Plot of the expressions of gadX (x-axis) and uspE (y-axis) against each other in different strain backgrounds and tested experimental conditions. The expression of gadX or uspE was represented by the GFP fluorescence of the reporter strains carrying the respective reporter plasmids pgadX-gfp or puspE-gfp. The strain background or experimental conditions were noted by the data. Expression of gene uspE or gadX was assumed as zero in its single gene mutant ΔuspE or ΔgadX, respectively. Wild type strain was used in the ROS exposure experiments using 1 mM and 10 mM hydrogen peroxide. Error bars indicate standard deviation from replicates.
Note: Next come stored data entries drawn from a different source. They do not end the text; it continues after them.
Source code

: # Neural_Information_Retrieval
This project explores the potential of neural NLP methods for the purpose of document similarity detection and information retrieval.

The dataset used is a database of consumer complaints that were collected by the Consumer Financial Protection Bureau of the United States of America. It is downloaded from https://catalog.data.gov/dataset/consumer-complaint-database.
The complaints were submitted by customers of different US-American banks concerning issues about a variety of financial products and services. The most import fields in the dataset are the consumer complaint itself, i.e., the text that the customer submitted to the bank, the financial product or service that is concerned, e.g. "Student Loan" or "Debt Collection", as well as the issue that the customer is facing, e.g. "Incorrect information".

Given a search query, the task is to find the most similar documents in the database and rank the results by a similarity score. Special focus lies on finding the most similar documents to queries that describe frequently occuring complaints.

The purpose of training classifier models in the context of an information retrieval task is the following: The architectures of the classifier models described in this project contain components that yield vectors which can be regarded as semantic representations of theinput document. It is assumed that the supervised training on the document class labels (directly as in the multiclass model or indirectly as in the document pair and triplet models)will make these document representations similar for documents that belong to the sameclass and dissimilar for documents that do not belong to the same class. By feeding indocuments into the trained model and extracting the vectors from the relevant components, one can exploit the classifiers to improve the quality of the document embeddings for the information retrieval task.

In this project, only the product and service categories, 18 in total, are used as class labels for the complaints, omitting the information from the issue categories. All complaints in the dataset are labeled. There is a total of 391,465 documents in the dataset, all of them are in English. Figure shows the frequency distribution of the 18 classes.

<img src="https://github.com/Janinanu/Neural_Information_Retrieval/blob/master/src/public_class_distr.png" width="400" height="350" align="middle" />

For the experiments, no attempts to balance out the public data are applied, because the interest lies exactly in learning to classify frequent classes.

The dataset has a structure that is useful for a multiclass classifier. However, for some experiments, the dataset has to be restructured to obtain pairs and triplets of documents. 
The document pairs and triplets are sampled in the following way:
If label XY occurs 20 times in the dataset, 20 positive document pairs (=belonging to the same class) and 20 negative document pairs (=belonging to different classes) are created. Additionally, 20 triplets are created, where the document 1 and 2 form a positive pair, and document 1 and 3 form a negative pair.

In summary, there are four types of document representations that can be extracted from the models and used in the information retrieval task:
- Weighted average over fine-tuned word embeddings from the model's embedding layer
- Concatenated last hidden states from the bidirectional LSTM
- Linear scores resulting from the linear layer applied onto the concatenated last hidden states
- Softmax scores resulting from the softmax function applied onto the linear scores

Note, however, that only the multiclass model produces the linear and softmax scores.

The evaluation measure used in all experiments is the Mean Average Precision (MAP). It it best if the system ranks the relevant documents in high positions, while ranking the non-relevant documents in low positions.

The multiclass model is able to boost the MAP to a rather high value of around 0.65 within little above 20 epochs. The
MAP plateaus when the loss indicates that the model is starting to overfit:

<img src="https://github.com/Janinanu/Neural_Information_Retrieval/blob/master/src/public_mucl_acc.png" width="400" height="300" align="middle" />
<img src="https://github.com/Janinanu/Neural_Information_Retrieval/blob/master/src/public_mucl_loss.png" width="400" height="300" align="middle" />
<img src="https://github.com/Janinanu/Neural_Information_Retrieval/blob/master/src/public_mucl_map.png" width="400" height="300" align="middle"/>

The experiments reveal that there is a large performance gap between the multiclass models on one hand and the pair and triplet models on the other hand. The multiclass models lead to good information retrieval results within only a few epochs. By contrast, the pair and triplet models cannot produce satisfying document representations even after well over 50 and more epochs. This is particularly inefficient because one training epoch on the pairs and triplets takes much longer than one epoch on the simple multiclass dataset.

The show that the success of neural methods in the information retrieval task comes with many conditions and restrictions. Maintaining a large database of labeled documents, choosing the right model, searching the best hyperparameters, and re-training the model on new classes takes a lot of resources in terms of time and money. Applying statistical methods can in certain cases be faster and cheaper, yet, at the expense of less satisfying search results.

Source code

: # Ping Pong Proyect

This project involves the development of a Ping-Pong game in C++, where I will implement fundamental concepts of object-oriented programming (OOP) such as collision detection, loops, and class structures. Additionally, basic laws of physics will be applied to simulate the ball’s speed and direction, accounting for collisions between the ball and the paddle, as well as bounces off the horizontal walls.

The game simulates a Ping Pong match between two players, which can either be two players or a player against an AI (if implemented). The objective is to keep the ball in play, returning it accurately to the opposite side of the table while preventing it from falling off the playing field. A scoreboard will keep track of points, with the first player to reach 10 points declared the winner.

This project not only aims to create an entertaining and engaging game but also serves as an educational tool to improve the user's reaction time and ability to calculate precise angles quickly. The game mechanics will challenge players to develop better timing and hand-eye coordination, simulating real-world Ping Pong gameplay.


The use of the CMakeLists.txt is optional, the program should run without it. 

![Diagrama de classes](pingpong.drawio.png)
Figure 7. The effect of gadX and uspE on E. coli biofilm formation.

Fluorescent micrograph of biofilms formed by (A) wild type E. coli BW25113, (B) single gene knockout mutant ΔgadX, and (C) single gene knockout mutant ΔuspE. Biomass of biofilms formed by each strain was calculated (D) using the software COMSTAT. Biofilms were formed on glass bottom of 24-well plates for 3 h after inoculation. Suspended cells were gently removed. Biofilms were gently washed with PBS twice and stained with Syto 60 for 10 min before microscopic examination. Images were taken from randomly chosen spots near the center of the well. Error bar in the calculated biomass was standard deviation from three stacks of images. Scale bar = 10 µm.